**Task to complete**
Send back the entries below exactly as they appear.

Data items:
────────

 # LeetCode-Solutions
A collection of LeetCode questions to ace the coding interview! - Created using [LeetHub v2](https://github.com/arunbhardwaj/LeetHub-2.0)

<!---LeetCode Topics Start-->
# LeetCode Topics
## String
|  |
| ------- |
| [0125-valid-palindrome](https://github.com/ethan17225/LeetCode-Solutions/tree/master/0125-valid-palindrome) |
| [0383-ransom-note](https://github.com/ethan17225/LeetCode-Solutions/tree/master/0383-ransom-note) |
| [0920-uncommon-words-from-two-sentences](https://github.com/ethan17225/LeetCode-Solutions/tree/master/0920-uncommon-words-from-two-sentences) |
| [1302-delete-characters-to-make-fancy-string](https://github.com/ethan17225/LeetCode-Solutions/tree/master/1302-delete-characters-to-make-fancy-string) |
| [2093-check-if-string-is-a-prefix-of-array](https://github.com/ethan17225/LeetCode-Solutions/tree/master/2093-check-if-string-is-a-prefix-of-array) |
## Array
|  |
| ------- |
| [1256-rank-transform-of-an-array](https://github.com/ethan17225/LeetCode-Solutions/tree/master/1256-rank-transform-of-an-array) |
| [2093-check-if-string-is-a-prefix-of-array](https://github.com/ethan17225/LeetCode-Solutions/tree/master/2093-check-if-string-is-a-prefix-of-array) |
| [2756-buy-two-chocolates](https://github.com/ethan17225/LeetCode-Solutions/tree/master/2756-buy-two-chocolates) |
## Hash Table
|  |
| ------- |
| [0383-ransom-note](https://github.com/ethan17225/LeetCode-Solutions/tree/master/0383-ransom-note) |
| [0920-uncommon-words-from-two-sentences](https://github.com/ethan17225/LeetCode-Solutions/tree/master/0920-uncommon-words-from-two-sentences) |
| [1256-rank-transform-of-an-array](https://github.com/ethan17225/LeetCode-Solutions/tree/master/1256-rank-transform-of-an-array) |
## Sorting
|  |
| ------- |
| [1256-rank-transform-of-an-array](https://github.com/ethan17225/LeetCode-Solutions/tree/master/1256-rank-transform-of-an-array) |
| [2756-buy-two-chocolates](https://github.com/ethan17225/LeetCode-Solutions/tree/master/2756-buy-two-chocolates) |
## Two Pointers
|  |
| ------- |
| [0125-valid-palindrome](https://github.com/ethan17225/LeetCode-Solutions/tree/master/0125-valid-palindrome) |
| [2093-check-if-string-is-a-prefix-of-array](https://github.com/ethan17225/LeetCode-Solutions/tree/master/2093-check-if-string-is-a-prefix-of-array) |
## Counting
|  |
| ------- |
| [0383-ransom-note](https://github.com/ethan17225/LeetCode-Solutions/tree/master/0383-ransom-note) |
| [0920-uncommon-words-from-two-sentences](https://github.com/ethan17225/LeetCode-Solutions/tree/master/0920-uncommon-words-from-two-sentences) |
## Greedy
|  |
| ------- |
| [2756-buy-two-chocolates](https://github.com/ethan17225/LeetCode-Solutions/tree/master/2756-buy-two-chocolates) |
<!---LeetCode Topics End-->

────────

**Output of the task**
 # LeetCode-Solutions
A collection of LeetCode questions to ace the coding interview! - Created using [LeetHub v2](https://github.com/arunbhardwaj/LeetHub-2.0)

<!---LeetCode Topics Start-->
# LeetCode Topics
## String
|  |
| ------- |
| [0125-valid-palindrome](https://github.com/ethan17225/LeetCode-Solutions/tree/master/0125-valid-palindrome) |
| [0383-ransom-note](https://github.com/ethan17225/LeetCode-Solutions/tree/master/0383-ransom-note) |
| [0920-uncommon-words-from-two-sentences](https://github.com/ethan17225/LeetCode-Solutions/tree/master/0920-uncommon-words-from-two-sentences) |
| [1302-delete-characters-to-make-fancy-string](https://github.com/ethan17225/LeetCode-Solutions/tree/master/1302-delete-characters-to-make-fancy-string) |
| [2093-check-if-string-is-a-prefix-of-array](https://github.com/ethan17225/LeetCode-Solutions/tree/master/2093-check-if-string-is-a-prefix-of-array) |
## Array
|  |
| ------- |
| [1256-rank-transform-of-an-array](https://github.com/ethan17225/LeetCode-Solutions/tree/master/1256-rank-transform-of-an-array) |
| [2093-check-if-string-is-a-prefix-of-array](https://github.com/ethan17225/LeetCode-Solutions/tree/master/2093-check-if-string-is-a-prefix-of-array) |
| [2756-buy-two-chocolates](https://github.com/ethan17225/LeetCode-Solutions/tree/master/2756-buy-two-chocolates) |
## Hash Table
|  |
| ------- |
| [0383-ransom-note](https://github.com/ethan17225/LeetCode-Solutions/tree/master/0383-ransom-note) |
| [0920-uncommon-words-from-two-sentences](https://github.com/ethan17225/LeetCode-Solutions/tree/master/0920-uncommon-words-from-two-sentences) |
| [1256-rank-transform-of-an-array](https://github.com/ethan17225/LeetCode-Solutions/tree/master/1256-rank-transform-of-an-array) |
## Sorting
|  |
| ------- |
| [1256-rank-transform-of-an-array](https://github.com/ethan17225/LeetCode-Solutions/tree/master/1256-rank-transform-of-an-array) |
| [2756-buy-two-chocolates](https://github.com/ethan17225/LeetCode-Solutions/tree/master/2756-buy-two-chocolates) |
## Two Pointers
|  |
| ------- |
| [0125-valid-palindrome](https://github.com/ethan17225/LeetCode-Solutions/tree/master/0125-valid-palindrome) |
| [2093-check-if-string-is-a-prefix-of-array](https://github.com/ethan17225/LeetCode-Solutions/tree/master/2093-check-if-string-is-a-prefix-of-array) |
## Counting
|  |
| ------- |
| [0383-ransom-note](https://github.com/ethan17225/LeetCode-Solutions/tree/master/0383-ransom-note) |
| [0920-uncommon-words-from-two-sentences](https://github.com/ethan17225/LeetCode-Solutions/tree/master/0920-uncommon-words-from-two-sentences) |
## Greedy
|  |
| ------- |
| [2756-buy-two-chocolates](https://github.com/ethan17225/LeetCode-Solutions/tree/master/2756-buy-two-chocolates) |
<!---LeetCode Topics End-->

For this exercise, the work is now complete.